This repository contains example codes for Local polynomial regression for pooled response data.
Below are example codes for simulation study (Design 1) in the paper. The sample codes include functions of the local linear estimator for individual-level data, three pooled data estimators proposed in the paper (average-weighted estimator, product-weighted estimator, and marginal-integration estimator), and the corresponding bandwidth selection methods using cross validation.
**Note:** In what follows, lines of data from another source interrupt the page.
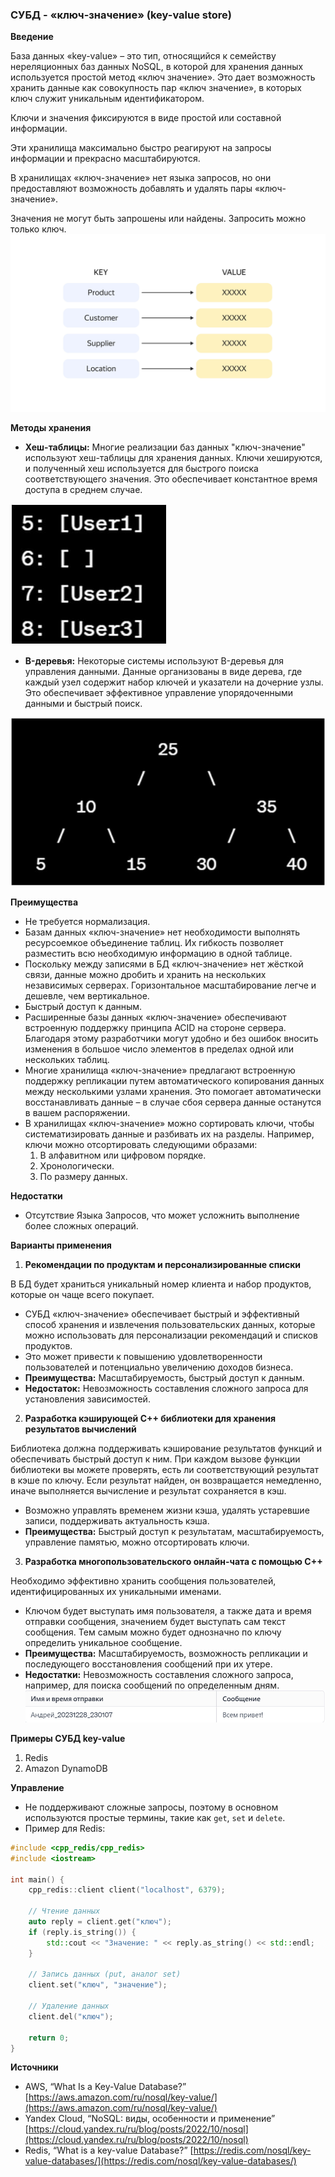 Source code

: ### СУБД - «ключ-значение» (key-value store)

**Введение**

База данных «key-value» – это тип, относящийся к семейству нереляционных баз данных NoSQL, в которой для хранения данных используется простой метод «ключ значение». Это дает возможность хранить данные как совокупность пар «ключ значение», в которых ключ служит уникальным идентификатором. 

Ключи и значения фиксируются в виде простой или составной информации. 

Эти хранилища максимально быстро реагируют на запросы информации и прекрасно масштабируются.

В хранилищах «ключ-значение» нет языка запросов, но они предоставляют возможность добавлять и удалять пары «ключ-значение». 

Значения не могут быть запрошены или найдены. Запросить можно только ключ.
![Image alt](https://github.com/LLrodyaLL/misis2023f-22-01-nurgaliev-r-d/raw/main/docs/KV.png)

**Методы хранения**

- **Хеш-таблицы:** Многие реализации баз данных "ключ-значение" используют хеш-таблицы для хранения данных. Ключи хешируются, и полученный хеш используется для быстрого поиска соответствующего значения. Это обеспечивает константное время доступа в среднем случае.

![Image alt](https://github.com/LLrodyaLL/misis2023f-22-01-nurgaliev-r-d/raw/main/docs/hash.jpg)

- **B-деревья:** Некоторые системы используют B-деревья для управления данными. Данные организованы в виде дерева, где каждый узел содержит набор ключей и указатели на дочерние узлы. Это обеспечивает эффективное управление упорядоченными данными и быстрый поиск.

![Image alt](https://github.com/LLrodyaLL/misis2023f-22-01-nurgaliev-r-d/raw/main/docs/b-tree.jpg)

**Преимущества**

- Не требуется нормализация.
- Базам данных «ключ-значение» нет необходимости выполнять ресурсоемкое объединение таблиц. Их гибкость позволяет разместить всю необходимую информацию в одной таблице.
- Поскольку между записями в БД «ключ-значение» нет жёсткой связи, данные можно дробить и хранить на нескольких независимых серверах. Горизонтальное масштабирование легче и дешевле, чем вертикальное.
- Быстрый доступ к данным.
- Расширенные базы данных «ключ-значение» обеспечивают встроенную поддержку принципа ACID на стороне сервера. Благодаря этому разработчики могут удобно и без ошибок вносить изменения в большое число элементов в пределах одной или нескольких таблиц.
- Многие хранилища «ключ-значение» предлагают встроенную поддержку репликации путем автоматического копирования данных между несколькими узлами хранения. Это помогает автоматически восстанавливать данные – в случае сбоя сервера данные останутся в вашем распоряжении.
- В хранилищах «ключ-значение» можно сортировать ключи, чтобы систематизировать данные и разбивать их на разделы. Например, ключи можно отсортировать следующими образами:
  1. В алфавитном или цифровом порядке.
  2. Хронологически.
  3. По размеру данных.

**Недостатки**

- Отсутствие Языка Запросов, что может усложнить выполнение более сложных операций.

**Варианты применения**

1. **Рекомендации по продуктам и персонализированные списки**

В БД будет храниться уникальный номер клиента и набор продуктов, которые он чаще всего покупает.
   - СУБД «ключ-значение» обеспечивает быстрый и эффективный способ хранения и извлечения пользовательских данных, которые можно использовать для персонализации рекомендаций и списков продуктов.
   - Это может привести к повышению удовлетворенности пользователей и потенциально увеличению доходов бизнеса.
   - **Преимущества:** Масштабируемость, быстрый доступ к данным.
   - **Недостаток:** Невозможность составления сложного запроса для установления зависимостей.

2. **Разработка кэширующей C++ библиотеки для хранения результатов вычислений**

Библиотека должна поддерживать кэширование результатов функций и обеспечивать быстрый доступ к ним. При каждом вызове функции библиотеки вы можете проверять, есть ли соответствующий результат в кэше по ключу. Если результат найден, он возвращается немедленно, иначе выполняется вычисление и результат сохраняется в кэш.
   - Возможно управлять временем жизни кэша, удалять устаревшие записи, поддерживать актуальность кэша.
   - **Преимущества:** Быстрый доступ к результатам, масштабируемость, управление памятью, можно отсортировать ключи.

3. **Разработка многопользовательского онлайн-чата с помощью C++**

Необходимо эффективно хранить сообщения пользователей, идентифицированных их уникальными именами.
   - Ключом будет выступать имя пользователя, а также дата и время отправки сообщения, значением будет выступать сам текст сообщения. Тем самым можно будет однозначно по ключу определить уникальное сообщение.
   - **Преимущества:** Масштабируемость, возможность репликации и последующего восстановления сообщений при их утере.
   - **Недостатки:** Невозможность составления сложного запроса, например, для поиска сообщений по определенным дням.
![Image alt](https://github.com/LLrodyaLL/misis2023f-22-01-nurgaliev-r-d/raw/main/docs/messages.jpg)

**Примеры СУБД key-value**

1. Redis
2. Amazon DynamoDB

**Управление**

- Не поддерживают сложные запросы, поэтому в основном используются простые термины, такие как `get`, `set` и `delete`.
- Пример для Redis:
```c++
#include <cpp_redis/cpp_redis>
#include <iostream>

int main() {
    cpp_redis::client client("localhost", 6379);

    // Чтение данных
    auto reply = client.get("ключ");
    if (reply.is_string()) {
        std::cout << "Значение: " << reply.as_string() << std::endl;
    }

    // Запись данных (put, аналог set)
    client.set("ключ", "значение");

    // Удаление данных
    client.del("ключ");

    return 0;
}
```


**Источники**

- AWS, “What Is a Key-Value Database?”
[https://aws.amazon.com/ru/nosql/key-value/](https://aws.amazon.com/ru/nosql/key-value/)
- Yandex Cloud, “NoSQL: виды, особенности и применение”
[https://cloud.yandex.ru/ru/blog/posts/2022/10/nosql](https://cloud.yandex.ru/ru/blog/posts/2022/10/nosql)
- Redis, “What is a key-value Database?”
[https://redis.com/nosql/key-value-databases/](https://redis.com/nosql/key-value-databases/)
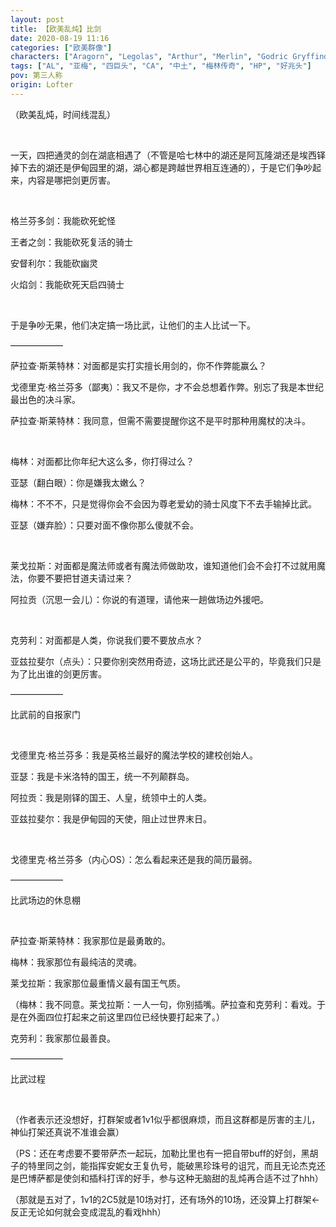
 ```yaml
---
layout: post
title: 【欧美乱炖】比剑
date: 2020-08-19 11:16
categories: ["欧美群像"]
characters: ["Aragorn", "Legolas", "Arthur", "Merlin", "Godric Gryffindor", "Salazar Slytherin", "Aziraphale", "Crowley"]
tags: ["AL", "亚梅", "四巨头", "CA", "中土", "梅林传奇", "HP", "好兆头"]
pov: 第三人称
origin: Lofter
---
```


（欧美乱炖，时间线混乱）

<br>

一天，四把通灵的剑在湖底相遇了（不管是哈七林中的湖还是阿瓦隆湖还是埃西铎掉下去的湖还是伊甸园里的湖，湖心都是跨越世界相互连通的），于是它们争吵起来，内容是哪把剑更厉害。

<br>

格兰芬多剑：我能砍死蛇怪

王者之剑：我能砍死复活的骑士

安督利尔：我能砍幽灵

火焰剑：我能砍死天启四骑士

<br>

于是争吵无果，他们决定搞一场比武，让他们的主人比试一下。

——————

萨拉查·斯莱特林：对面都是实打实擅长用剑的，你不作弊能赢么？

戈德里克·格兰芬多（鄙夷）：我又不是你，才不会总想着作弊。别忘了我是本世纪最出色的决斗家。

萨拉查·斯莱特林：我同意，但需不需要提醒你这不是平时那种用魔杖的决斗。

<br>

梅林：对面都比你年纪大这么多，你打得过么？

亚瑟（翻白眼）：你是嫌我太嫩么？

梅林：不不不，只是觉得你会不会因为尊老爱幼的骑士风度下不去手输掉比武。

亚瑟（嫌弃脸）：只要对面不像你那么傻就不会。

<br>

莱戈拉斯：对面都是魔法师或者有魔法师做助攻，谁知道他们会不会打不过就用魔法，你要不要把甘道夫请过来？

阿拉贡（沉思一会儿）：你说的有道理，请他来一趟做场边外援吧。

<br>

克劳利：对面都是人类，你说我们要不要放点水？

亚兹拉斐尔（点头）：只要你别突然用奇迹，这场比武还是公平的，毕竟我们只是为了比出谁的剑更厉害。

——————

比武前的自报家门

<br>

戈德里克·格兰芬多：我是英格兰最好的魔法学校的建校创始人。

亚瑟：我是卡米洛特的国王，统一不列颠群岛。

阿拉贡：我是刚铎的国王、人皇，统领中土的人类。

亚兹拉斐尔：我是伊甸园的天使，阻止过世界末日。

<br>

戈德里克·格兰芬多（内心OS）：怎么看起来还是我的简历最弱。

——————

比武场边的休息棚

<br>

萨拉查·斯莱特林：我家那位是最勇敢的。

梅林：我家那位有最纯洁的灵魂。

莱戈拉斯：我家那位最重情义最有国王气质。

（梅林：我不同意。莱戈拉斯：一人一句，你别插嘴。萨拉查和克劳利：看戏。于是在外面四位打起来之前这里四位已经快要打起来了。）

克劳利：我家那位最善良。

——————

比武过程

<br>

（作者表示还没想好，打群架或者1v1似乎都很麻烦，而且这群都是厉害的主儿，神仙打架还真说不准谁会赢）

（PS：还在考虑要不要带萨杰一起玩，加勒比里也有一把自带buff的好剑，黑胡子的特里同之剑，能指挥安妮女王复仇号，能破黑珍珠号的诅咒，而且无论杰克还是巴博萨都是使剑和插科打诨的好手，参与这种无脑甜的乱炖再合适不过了hhh）

（那就是五对了，1v1的2C5就是10场对打，还有场外的10场，还没算上打群架←反正无论如何就会变成混乱的看戏hhh） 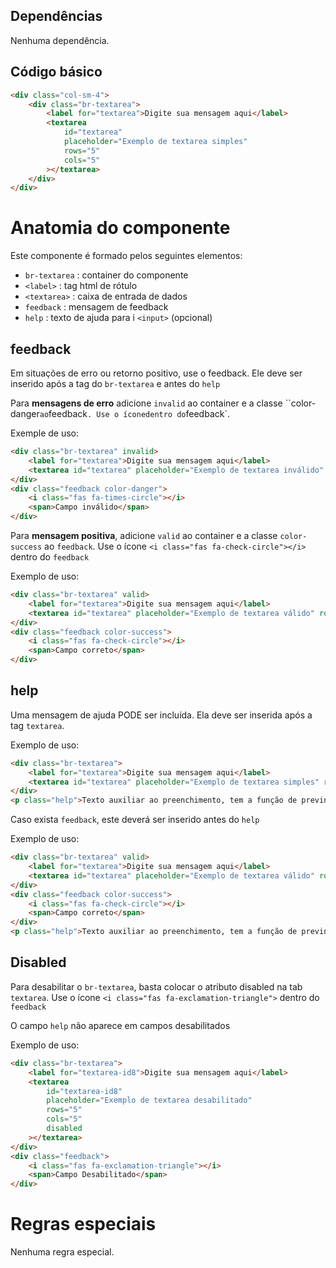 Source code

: ## Dependências

Nenhuma dependência.

## Código básico

```html
<div class="col-sm-4">
    <div class="br-textarea">
        <label for="textarea">Digite sua mensagem aqui</label>
        <textarea
            id="textarea"
            placeholder="Exemplo de textarea simples"
            rows="5"
            cols="5"
        ></textarea>
    </div>
</div>
```

# Anatomia do componente

Este componente é formado pelos seguintes elementos:

-   `br-textarea` : container do componente
-   `<label>` : tag html de rótulo
-   `<textarea>` : caixa de entrada de dados
-   `feedback` : mensagem de feedback
-   `help` : texto de ajuda para i `<input>` (opcional)

## feedback

Em situações de erro ou retorno positivo, use o feedback. Ele deve ser inserido após a tag do `br-textarea` e antes do `help`

Para **mensagens de erro** adicione `invalid` ao container e a classe ``color-danger`ao`feedback`. Use o ícone`<i class="fas fa-times-circle"></i>`dentro do`feedback`.

Exemple de uso:

```html
<div class="br-textarea" invalid>
    <label for="textarea">Digite sua mensagem aqui</label>
    <textarea id="textarea" placeholder="Exemplo de textarea inválido" rows="5" cols="5"></textarea>
</div>
<div class="feedback color-danger">
    <i class="fas fa-times-circle"></i>
    <span>Campo inválido</span>
</div>
```

Para **mensagem positiva**, adicione `valid` ao container e a classe `color-success` ao `feedback`. Use o ícone `<i class="fas fa-check-circle"></i>` dentro do `feedback`

Exemplo de uso:

```html
<div class="br-textarea" valid>
    <label for="textarea">Digite sua mensagem aqui</label>
    <textarea id="textarea" placeholder="Exemplo de textarea válido" rows="5" cols="5"></textarea>
</div>
<div class="feedback color-success">
    <i class="fas fa-check-circle"></i>
    <span>Campo correto</span>
</div>
```

## help

Uma mensagem de ajuda PODE ser incluída. Ela deve ser inserida após a tag `textarea`.

Exemplo de uso:

```html
<div class="br-textarea">
    <label for="textarea">Digite sua mensagem aqui</label>
    <textarea id="textarea" placeholder="Exemplo de textarea simples" rows="5" cols="5"></textarea>
</div>
<p class="help">Texto auxiliar ao preenchimento, tem a função de previnir erros.</p>
```

Caso exista `feedback`, este deverá ser inserido antes do `help`

Exemplo de uso:

```html
<div class="br-textarea" valid>
    <label for="textarea">Digite sua mensagem aqui</label>
    <textarea id="textarea" placeholder="Exemplo de textarea válido" rows="5" cols="5"></textarea>
</div>
<div class="feedback color-success">
    <i class="fas fa-check-circle"></i>
    <span>Campo correto</span>
</div>
<p class="help">Texto auxiliar ao preenchimento, tem a função de previnir erros.</p>
```

## Disabled

Para desabilitar o `br-textarea`, basta colocar o atributo disabled na tab `textarea`. Use o ícone `<i class="fas fa-exclamation-triangle">` dentro do `feedback`

O campo `help` não aparece em campos desabilitados

Exemplo de uso:

```html
<div class="br-textarea">
    <label for="textarea-id8">Digite sua mensagem aqui</label>
    <textarea
        id="textarea-id8"
        placeholder="Exemplo de textarea desabilitado"
        rows="5"
        cols="5"
        disabled
    ></textarea>
</div>
<div class="feedback">
    <i class="fas fa-exclamation-triangle"></i>
    <span>Campo Desabilitado</span>
</div>
```

# Regras especiais

Nenhuma regra especial.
All codes below are included in 'Example.R' in this repository.
Step 1. Clean the memory, install (if has not) and load the required R packages, and source the code in this repository
packages <- c("maxLik","Rcpp","RcppArmadillo")
install.packages(setdiff(packages, rownames(installed.packages())))
rm(list=ls(all=TRUE))
library(maxLik)
library(Rcpp)
library(RcppArmadillo)
sourceCpp("pool.cpp")
source("Pool.R")
set.seed(12345)
n = 600 # sample size
eta=function(x){
return(x^3*exp(x^4/1000))
}
x=rbinom(n,1,0.8)
x1=(runif(n,0,1)-0.5)/0.0625
x1=sign(x1)*(sign(x1)*x1)^(1/3)
x2=runif(n,-1,1)
x=x*x1+(1-x)*x2
nx=seq(-1.9,1.9,by=0.1); nx = round(nx,2)
ystd=0.6
y=eta(x)+rnorm(n,0,ystd)
truth=eta(nx)
Generate data following Design 1 in the paper.
#input:
# x: independent variable
# y: dependent variable
# tem.ind: indexes of individuals (for individual data) or pools (for pooled data) that are used in the bandwidth selection
# tem.kernel: kernel, 0: gaussian; 1: Ep kernel
# tem.interval: range of bandwidth for optimization
# tem.pool: 0 = average weighted estimator; 1 = product weight estimator
# nx: a vector at which the fitted value will be calculated
#output:
# function h.* returns the optimal bandwidth based on the proposed cross validatiion method
# function Fit.* returns the fitted value at the vector nx
########################################
# Fitting individual data
#########################################
h.it=CV.it(x,y,tem.ind=1:length(x),tem.kernel=0,tem.interval=c(0.01,2))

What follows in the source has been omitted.